(GIVEN RECORDS Opens)

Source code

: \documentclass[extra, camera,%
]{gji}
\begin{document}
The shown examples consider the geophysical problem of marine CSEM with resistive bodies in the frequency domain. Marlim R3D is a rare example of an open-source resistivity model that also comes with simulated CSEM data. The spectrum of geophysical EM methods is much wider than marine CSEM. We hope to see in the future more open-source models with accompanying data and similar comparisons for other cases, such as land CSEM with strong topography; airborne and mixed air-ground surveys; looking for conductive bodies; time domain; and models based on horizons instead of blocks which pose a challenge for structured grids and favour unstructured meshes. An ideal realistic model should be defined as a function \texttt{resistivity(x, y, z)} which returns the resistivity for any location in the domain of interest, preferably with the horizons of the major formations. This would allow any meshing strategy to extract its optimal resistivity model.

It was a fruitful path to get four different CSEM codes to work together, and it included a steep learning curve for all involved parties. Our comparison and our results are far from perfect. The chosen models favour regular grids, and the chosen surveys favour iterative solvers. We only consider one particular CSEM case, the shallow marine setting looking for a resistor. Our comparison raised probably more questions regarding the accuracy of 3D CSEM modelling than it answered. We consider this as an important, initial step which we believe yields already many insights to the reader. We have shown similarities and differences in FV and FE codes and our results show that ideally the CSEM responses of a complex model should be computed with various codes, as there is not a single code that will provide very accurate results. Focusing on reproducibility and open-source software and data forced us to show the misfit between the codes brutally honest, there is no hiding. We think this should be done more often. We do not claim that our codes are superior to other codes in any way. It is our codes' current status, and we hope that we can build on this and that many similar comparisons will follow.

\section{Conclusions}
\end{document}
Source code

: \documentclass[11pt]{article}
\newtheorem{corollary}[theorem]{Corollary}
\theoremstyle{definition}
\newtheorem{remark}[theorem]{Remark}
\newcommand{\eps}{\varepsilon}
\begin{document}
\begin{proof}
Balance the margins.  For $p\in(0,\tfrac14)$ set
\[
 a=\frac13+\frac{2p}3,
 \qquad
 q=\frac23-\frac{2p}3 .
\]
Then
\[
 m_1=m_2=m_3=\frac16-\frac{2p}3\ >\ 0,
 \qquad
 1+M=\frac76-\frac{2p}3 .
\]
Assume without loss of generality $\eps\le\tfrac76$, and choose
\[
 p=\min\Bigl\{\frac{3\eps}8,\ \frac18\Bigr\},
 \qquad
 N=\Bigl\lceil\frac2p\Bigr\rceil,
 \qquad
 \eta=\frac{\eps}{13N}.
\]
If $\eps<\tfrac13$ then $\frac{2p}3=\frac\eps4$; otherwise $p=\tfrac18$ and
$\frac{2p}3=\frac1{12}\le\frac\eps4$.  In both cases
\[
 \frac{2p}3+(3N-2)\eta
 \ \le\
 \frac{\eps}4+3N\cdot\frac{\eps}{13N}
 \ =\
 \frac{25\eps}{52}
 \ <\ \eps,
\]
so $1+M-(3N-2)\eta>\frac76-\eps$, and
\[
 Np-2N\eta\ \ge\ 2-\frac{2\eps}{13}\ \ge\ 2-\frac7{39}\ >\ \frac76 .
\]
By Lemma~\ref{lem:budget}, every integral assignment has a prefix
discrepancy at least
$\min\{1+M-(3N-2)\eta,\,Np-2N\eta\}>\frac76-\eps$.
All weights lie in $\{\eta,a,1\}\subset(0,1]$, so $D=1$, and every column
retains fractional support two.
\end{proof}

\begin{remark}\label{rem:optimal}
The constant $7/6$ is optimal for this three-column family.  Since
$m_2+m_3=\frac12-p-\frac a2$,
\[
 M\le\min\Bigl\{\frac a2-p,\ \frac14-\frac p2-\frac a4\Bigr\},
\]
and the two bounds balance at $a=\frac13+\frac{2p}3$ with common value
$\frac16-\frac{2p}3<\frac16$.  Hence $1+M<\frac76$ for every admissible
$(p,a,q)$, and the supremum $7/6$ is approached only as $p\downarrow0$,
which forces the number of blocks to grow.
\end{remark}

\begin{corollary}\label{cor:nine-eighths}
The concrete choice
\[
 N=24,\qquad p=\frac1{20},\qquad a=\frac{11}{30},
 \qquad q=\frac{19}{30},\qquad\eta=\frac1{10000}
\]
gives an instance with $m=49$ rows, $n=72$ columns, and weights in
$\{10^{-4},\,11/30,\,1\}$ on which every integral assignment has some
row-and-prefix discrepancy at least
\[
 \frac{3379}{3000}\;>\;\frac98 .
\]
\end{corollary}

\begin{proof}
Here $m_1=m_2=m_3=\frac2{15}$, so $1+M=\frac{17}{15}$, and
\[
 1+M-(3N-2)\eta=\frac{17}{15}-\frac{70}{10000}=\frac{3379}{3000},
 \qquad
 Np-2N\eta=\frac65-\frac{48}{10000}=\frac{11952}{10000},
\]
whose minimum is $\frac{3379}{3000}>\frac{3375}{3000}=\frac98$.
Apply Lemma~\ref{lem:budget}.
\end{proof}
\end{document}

(GIVEN RECORDS Closes)

Here, the records must be output exactly and in full.

__RESULT OF THIS TASK__:
Source code

: \documentclass[extra, camera,%
]{gji}
\begin{document}
The shown examples consider the geophysical problem of marine CSEM with resistive bodies in the frequency domain. Marlim R3D is a rare example of an open-source resistivity model that also comes with simulated CSEM data. The spectrum of geophysical EM methods is much wider than marine CSEM. We hope to see in the future more open-source models with accompanying data and similar comparisons for other cases, such as land CSEM with strong topography; airborne and mixed air-ground surveys; looking for conductive bodies; time domain; and models based on horizons instead of blocks which pose a challenge for structured grids and favour unstructured meshes. An ideal realistic model should be defined as a function \texttt{resistivity(x, y, z)} which returns the resistivity for any location in the domain of interest, preferably with the horizons of the major formations. This would allow any meshing strategy to extract its optimal resistivity model.

It was a fruitful path to get four different CSEM codes to work together, and it included a steep learning curve for all involved parties. Our comparison and our results are far from perfect. The chosen models favour regular grids, and the chosen surveys favour iterative solvers. We only consider one particular CSEM case, the shallow marine setting looking for a resistor. Our comparison raised probably more questions regarding the accuracy of 3D CSEM modelling than it answered. We consider this as an important, initial step which we believe yields already many insights to the reader. We have shown similarities and differences in FV and FE codes and our results show that ideally the CSEM responses of a complex model should be computed with various codes, as there is not a single code that will provide very accurate results. Focusing on reproducibility and open-source software and data forced us to show the misfit between the codes brutally honest, there is no hiding. We think this should be done more often. We do not claim that our codes are superior to other codes in any way. It is our codes' current status, and we hope that we can build on this and that many similar comparisons will follow.

\section{Conclusions}
\end{document}
Source code

: \documentclass[11pt]{article}
\newtheorem{corollary}[theorem]{Corollary}
\theoremstyle{definition}
\newtheorem{remark}[theorem]{Remark}
\newcommand{\eps}{\varepsilon}
\begin{document}
\begin{proof}
Balance the margins.  For $p\in(0,\tfrac14)$ set
\[
 a=\frac13+\frac{2p}3,
 \qquad
 q=\frac23-\frac{2p}3 .
\]
Then
\[
 m_1=m_2=m_3=\frac16-\frac{2p}3\ >\ 0,
 \qquad
 1+M=\frac76-\frac{2p}3 .
\]
Assume without loss of generality $\eps\le\tfrac76$, and choose
\[
 p=\min\Bigl\{\frac{3\eps}8,\ \frac18\Bigr\},
 \qquad
 N=\Bigl\lceil\frac2p\Bigr\rceil,
 \qquad
 \eta=\frac{\eps}{13N}.
\]
If $\eps<\tfrac13$ then $\frac{2p}3=\frac\eps4$; otherwise $p=\tfrac18$ and
$\frac{2p}3=\frac1{12}\le\frac\eps4$.  In both cases
\[
 \frac{2p}3+(3N-2)\eta
 \ \le\
 \frac{\eps}4+3N\cdot\frac{\eps}{13N}
 \ =\
 \frac{25\eps}{52}
 \ <\ \eps,
\]
so $1+M-(3N-2)\eta>\frac76-\eps$, and
\[
 Np-2N\eta\ \ge\ 2-\frac{2\eps}{13}\ \ge\ 2-\frac7{39}\ >\ \frac76 .
\]
By Lemma~\ref{lem:budget}, every integral assignment has a prefix
discrepancy at least
$\min\{1+M-(3N-2)\eta,\,Np-2N\eta\}>\frac76-\eps$.
All weights lie in $\{\eta,a,1\}\subset(0,1]$, so $D=1$, and every column
retains fractional support two.
\end{proof}

\begin{remark}\label{rem:optimal}
The constant $7/6$ is optimal for this three-column family.  Since
$m_2+m_3=\frac12-p-\frac a2$,
\[
 M\le\min\Bigl\{\frac a2-p,\ \frac14-\frac p2-\frac a4\Bigr\},
\]
and the two bounds balance at $a=\frac13+\frac{2p}3$ with common value
$\frac16-\frac{2p}3<\frac16$.  Hence $1+M<\frac76$ for every admissible
$(p,a,q)$, and the supremum $7/6$ is approached only as $p\downarrow0$,
which forces the number of blocks to grow.
\end{remark}

\begin{corollary}\label{cor:nine-eighths}
The concrete choice
\[
 N=24,\qquad p=\frac1{20},\qquad a=\frac{11}{30},
 \qquad q=\frac{19}{30},\qquad\eta=\frac1{10000}
\]
gives an instance with $m=49$ rows, $n=72$ columns, and weights in
$\{10^{-4},\,11/30,\,1\}$ on which every integral assignment has some
row-and-prefix discrepancy at least
\[
 \frac{3379}{3000}\;>\;\frac98 .
\]
\end{corollary}

\begin{proof}
Here $m_1=m_2=m_3=\frac2{15}$, so $1+M=\frac{17}{15}$, and
\[
 1+M-(3N-2)\eta=\frac{17}{15}-\frac{70}{10000}=\frac{3379}{3000},
 \qquad
 Np-2N\eta=\frac65-\frac{48}{10000}=\frac{11952}{10000},
\]
whose minimum is $\frac{3379}{3000}>\frac{3375}{3000}=\frac98$.
Apply Lemma~\ref{lem:budget}.
\end{proof}
\end{document}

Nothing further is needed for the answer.